To fight Apple-flight, Microsoft must hang tough on Surface:
(Credit: Microsoft)
I just pray that Microsoft doesn't cave to pressure from partners to punt on Surface.
The first public plea came this week from Acer, which, in effect, begged Microsoft to drop Surface.
If that happens, Microsoft will lose the consumer to Apple for good. Probably sooner rather than later.
And if Acer is that worried about Surface, then it should out-design Microsoft or look elsewhere. Right now I don't see anything from Acer that would make me chuck my MacBook and iPad.
But Surface could. And it gets even more interesting when I see that Redmond is already working on Surface 2.
(Of course, if Microsoft isn't able to follow through with a stable, reliable finished product that lives up to the hype, all bets are off. In other words, it needs to be as good as Apple at executing.)

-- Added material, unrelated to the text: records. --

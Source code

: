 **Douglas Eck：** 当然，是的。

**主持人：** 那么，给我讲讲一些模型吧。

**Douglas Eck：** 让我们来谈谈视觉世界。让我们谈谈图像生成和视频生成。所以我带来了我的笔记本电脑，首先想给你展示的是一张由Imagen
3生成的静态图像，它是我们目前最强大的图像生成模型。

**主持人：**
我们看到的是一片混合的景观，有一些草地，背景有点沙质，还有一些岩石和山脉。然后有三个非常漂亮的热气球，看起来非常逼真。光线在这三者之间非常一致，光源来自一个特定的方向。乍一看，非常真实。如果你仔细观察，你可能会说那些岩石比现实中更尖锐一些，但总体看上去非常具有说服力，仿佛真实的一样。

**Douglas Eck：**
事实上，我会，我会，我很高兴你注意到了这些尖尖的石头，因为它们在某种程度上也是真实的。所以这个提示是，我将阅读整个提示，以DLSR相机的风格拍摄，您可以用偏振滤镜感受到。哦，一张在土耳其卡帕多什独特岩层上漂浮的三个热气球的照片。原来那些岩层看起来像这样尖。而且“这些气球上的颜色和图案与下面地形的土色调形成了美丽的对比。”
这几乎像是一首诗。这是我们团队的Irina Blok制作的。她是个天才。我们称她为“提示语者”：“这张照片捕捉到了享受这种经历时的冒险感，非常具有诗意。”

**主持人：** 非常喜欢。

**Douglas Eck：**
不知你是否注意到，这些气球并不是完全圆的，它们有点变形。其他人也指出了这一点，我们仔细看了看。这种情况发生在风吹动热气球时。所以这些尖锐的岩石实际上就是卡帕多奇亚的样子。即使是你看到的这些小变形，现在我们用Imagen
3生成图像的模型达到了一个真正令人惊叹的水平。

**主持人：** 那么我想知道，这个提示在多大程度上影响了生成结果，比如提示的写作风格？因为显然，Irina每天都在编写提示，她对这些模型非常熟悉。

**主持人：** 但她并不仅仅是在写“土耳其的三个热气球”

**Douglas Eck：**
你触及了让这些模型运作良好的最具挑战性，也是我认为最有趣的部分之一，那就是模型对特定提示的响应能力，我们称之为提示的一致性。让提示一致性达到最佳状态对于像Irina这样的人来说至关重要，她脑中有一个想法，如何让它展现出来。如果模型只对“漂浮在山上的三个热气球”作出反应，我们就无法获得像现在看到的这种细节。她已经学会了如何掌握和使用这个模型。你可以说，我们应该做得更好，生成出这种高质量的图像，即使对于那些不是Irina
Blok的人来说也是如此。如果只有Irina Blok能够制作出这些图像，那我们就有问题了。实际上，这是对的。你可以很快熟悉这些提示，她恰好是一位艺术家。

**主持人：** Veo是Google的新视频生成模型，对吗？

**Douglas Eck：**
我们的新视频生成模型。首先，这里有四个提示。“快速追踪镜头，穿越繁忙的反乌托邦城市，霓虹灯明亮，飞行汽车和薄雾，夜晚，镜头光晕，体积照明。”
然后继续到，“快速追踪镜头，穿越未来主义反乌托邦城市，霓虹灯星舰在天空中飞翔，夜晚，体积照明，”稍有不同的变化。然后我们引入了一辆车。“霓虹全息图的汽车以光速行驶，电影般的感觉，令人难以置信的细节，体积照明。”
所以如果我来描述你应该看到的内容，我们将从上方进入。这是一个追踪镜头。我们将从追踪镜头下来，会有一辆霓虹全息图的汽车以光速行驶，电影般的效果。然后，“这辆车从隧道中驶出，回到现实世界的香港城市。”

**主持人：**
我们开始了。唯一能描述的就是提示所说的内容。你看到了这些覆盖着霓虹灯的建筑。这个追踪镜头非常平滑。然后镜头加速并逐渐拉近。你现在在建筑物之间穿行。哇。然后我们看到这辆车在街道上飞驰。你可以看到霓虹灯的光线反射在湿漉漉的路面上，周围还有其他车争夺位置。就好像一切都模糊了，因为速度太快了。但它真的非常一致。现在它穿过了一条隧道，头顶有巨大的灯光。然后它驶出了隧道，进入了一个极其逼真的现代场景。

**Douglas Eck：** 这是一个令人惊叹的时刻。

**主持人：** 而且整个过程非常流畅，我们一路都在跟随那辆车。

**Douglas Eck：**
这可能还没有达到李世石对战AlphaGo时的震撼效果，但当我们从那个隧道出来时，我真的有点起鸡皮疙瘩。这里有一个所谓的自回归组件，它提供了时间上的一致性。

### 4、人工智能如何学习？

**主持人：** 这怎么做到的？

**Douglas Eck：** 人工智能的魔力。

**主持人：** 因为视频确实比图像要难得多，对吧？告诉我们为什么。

But whatever happens, Hewlett-Packard or Dell or Acer would never have conceived of a Windows 8 Pro Surface. It's not in their design DNA and Microsoft knows this better than anyone.
So, MS came up with a 10.6-inch, 903-gram device packing a 1,920x1,080 display (that's some pretty serious pixel density), Mini DislayPort (means I can hook it up to my Apple Cinema display), Core i5 processor (let's hope it's a very power-frugal variety), and a 128GB solid-state drive.
And of course that 5mm-thick physical keyboard.
To counter Surface, PC makers will engage in a lot of Windows 8 puffery about their ultracool convertible or touch-screen ultrabook. I don't know about you, but I need more than that to give Windows 8 equal time on my desktop.
OK, so Mac users aren't going anywhere and Windows 8 means diddly-squat (or worse) to them. But that's not Microsoft's objective. It simply needs to staunch the flow of defections to OS X and iOS.
Thus the June 15 Windows-8-plus-Surface pre-announcement. A soup-to-nuts hardware and software platform that is unmistakably Apple-like. And proposes to trump Apple and make Tim Cook eat his refrigerator-toaster analogy in the process.
The only remotely valid reason for Microsoft to abandon Surface is if it suddenly spurred HP, Asus, Acer, et al to design consumer devices that are cooler than Surface and go head-to-head with Apple.
Anyone out there think that's possible?